We just found an extrema. Let’s plot the surface around our fit parameters to see if it looks like a minimum

npts = 100
a0v = np.linspace(0.5 * afit[0], 2.0 * afit[0], npts)
a1v = np.linspace(0.5 * afit[1], 2.0 * afit[1], npts)
def chisq(a0, a1, x, y, yerr):
    return np.sum((y - a0 * np.exp(a1 * x))**2 / yerr**2)
chisq(afit[0], afit[1], x, y, yerr)
np.float64(21.976089211391688)
c2 = np.zeros((npts, npts), dtype=np.float64)
for i, a0 in enumerate(a0v):
    for j, a1 in enumerate(a1v):
        c2[i, j] = chisq(a0, a1, x, y, yerr)
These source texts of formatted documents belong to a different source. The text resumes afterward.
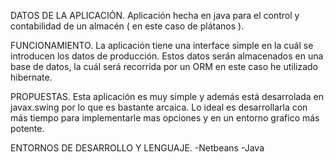 

DATOS DE LA APLICACIÓN.
Aplicación hecha en java para el control y contabilidad de un almacén ( en este caso de plátanos ).

FUNCIONAMIENTO.
La aplicación tiene una interface simple en la cuál se introducen los datos de producción. Estos datos serán almacenados en una base de datos, 
la cuál será recorrida por un ORM en este caso he utilizado hibernate.

PROPUESTAS.
Esta aplicación es muy simple y además está desarrolada en javax.swing por lo que es bastante arcaica.
Lo ideal es desarrollarla con más tiempo para implementarle mas opciones y en un entorno grafico más potente.

ENTORNOS DE DESARROLLO Y LENGUAJE.
-Netbeans 
-Java
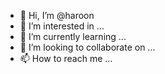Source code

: - 👋 Hi, I’m @haroon
- 👀 I’m interested in ...
- 🌱 I’m currently learning ...
- 💞️ I’m looking to collaborate on ...
- 📫 How to reach me ...

<!---
deathfac/deathfac is a ✨ special ✨ repository because its `README.md` (this file) appears on your GitHub profile.
You can click the Preview link to take a look at your changes.
--->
Now we’ll plot the (log of) the \(\chi^2\)

fig, ax = plt.subplots()

# we need to transpose to put a0 on the horizontal
# we use origin = lower to have the origin at the lower left
im = ax.imshow(np.log10(c2).T,
               origin="lower",
               extent=[a0v[0], a0v[-1], a1v[0], a1v[-1]])
fig.colorbar(im, ax=ax, orientation="horizontal")
ax.scatter([afit[0]], [afit[1]], color="r", marker="x")
ax.set_xlabel("$a_0$")
ax.set_ylabel("$a_1$")
Text(0, 0.5, '$a_1$')
../_images/e552acdcf3f4f2414f388270070a6a776908bcc2c7d880799f1537ed6b4ad970.png

It looks like there is a very broad minimum there.

Troubles#

Consider if we tried to add another parameter, fitting to:

\[y = a_0 e^{a_1 x + a_2}\]

here \(a_2\) enters the same way as \(a_0\), which would give a singular matrix, and make our solution unstable.